I do not have any modern AMD processors to test, but do have test data for an old 32-bit Athlon CPU. Full disclosure: I designed the algorithms for the transcendental functions instructions used in 32-bit Athlon processors. My accuracy target was less than 1 ulp for all the instructions; however the same caveat about argument reduction by 66-bit machine PI for trigonometric functions already mentioned above applies.
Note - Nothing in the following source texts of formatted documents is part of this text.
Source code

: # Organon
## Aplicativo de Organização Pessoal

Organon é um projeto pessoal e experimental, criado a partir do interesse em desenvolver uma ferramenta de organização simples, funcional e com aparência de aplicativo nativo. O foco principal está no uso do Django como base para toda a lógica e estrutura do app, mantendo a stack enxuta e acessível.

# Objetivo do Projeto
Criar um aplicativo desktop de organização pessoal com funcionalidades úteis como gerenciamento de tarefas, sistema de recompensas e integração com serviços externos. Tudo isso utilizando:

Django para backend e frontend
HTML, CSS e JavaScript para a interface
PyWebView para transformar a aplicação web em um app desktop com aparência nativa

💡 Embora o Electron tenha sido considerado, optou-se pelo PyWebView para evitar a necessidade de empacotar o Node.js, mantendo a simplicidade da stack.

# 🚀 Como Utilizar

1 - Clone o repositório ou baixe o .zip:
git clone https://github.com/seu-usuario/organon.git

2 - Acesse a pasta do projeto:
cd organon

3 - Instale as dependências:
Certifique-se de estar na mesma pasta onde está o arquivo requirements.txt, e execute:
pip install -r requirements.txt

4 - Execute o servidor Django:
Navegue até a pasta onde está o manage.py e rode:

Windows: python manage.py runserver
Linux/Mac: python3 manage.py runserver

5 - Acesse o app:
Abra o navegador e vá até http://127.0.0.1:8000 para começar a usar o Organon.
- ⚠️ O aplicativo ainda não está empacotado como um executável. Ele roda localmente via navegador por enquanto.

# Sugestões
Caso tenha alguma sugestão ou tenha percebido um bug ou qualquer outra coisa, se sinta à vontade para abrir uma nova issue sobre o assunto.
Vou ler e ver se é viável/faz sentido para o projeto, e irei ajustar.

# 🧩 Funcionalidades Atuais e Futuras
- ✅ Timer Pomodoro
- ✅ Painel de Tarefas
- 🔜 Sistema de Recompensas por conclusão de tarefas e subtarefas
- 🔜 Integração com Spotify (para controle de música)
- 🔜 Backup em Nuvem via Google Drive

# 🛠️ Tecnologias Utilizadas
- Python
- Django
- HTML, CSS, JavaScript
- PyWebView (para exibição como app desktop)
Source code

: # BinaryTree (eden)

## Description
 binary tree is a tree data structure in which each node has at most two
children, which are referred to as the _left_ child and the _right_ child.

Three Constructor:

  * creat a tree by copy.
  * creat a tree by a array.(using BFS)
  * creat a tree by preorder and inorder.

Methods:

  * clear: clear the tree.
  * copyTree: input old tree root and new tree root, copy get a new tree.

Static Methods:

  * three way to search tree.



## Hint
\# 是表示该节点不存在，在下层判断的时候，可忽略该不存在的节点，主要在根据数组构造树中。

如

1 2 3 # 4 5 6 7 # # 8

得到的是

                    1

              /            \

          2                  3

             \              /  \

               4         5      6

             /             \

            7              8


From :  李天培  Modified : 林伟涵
Athlon XP-2100 "Palomino", x86 Family 6 Model 6 Stepping 2, AuthenticAMD
2xm1 [-1,1] max. ulp = 0.720006 at x = 5.6271e-001 (3FFE 900D9E90 A533535D)
sin [-2.82, +2.82] max. ulp = 0.663069 at x = -2.8200e+000 (C000 B47A7BB2 305631FE)
cos [-1.41, +1.41] max. ulp = 0.671089 at x = -1.3189e+000 (BFFF A8D0CF9E DC0BCA43)
tan [-1.41, +1.41] max. ulp = 0.783821 at x = -1.3225e+000 (BFFF A947067E E3F4C39C)
atan [-1,1] max. ulp = 0.665893 at x = 5.5333e-001 (3FFE 8DA6B606 C58B206A) y = 5.5169e-001 (3FFE 8D3B9DC8 5EA87546)
yl2x [0.4,2.5] max. ulp = 0.716276 at x = 6.9826e-001 (3FFE B2C128C3 0EF1EC00) y = -1.2062e-001 (BFFB F7064049 BC362838)
yl2xp1 [-1,4] max. ulp = 0.691403 at x = 1.9090e-001 (3FFC C37C0397 F8184934) y = -2.4796e-001 (BFFC FDE93CA9 980BF78C)
The AMD64 Architecture Programmer’s Manual, Vol. 1, in section 6.4.5.1 Accuracy of Transcendental Results, documents the error bounds as follows:
x87 computations are carried out in double-extended-precision format, so that the transcendental functions provide results accurate to within one unit in the last place (ulp) for each of the floating-point data types.
You can read the Intel® 64 and IA-32 Architectures Developer's Manual: Vol. 1 section 8.3.10 on Transcendental Instruction Accuracy. There is a precise formula, but also the more accessible statement
With the Pentium processor and later IA-32 processors, the worst case error on transcendental functions is less than 1 ulp when rounding to the nearest (even) and less than 1.5 ulps when rounding in other modes.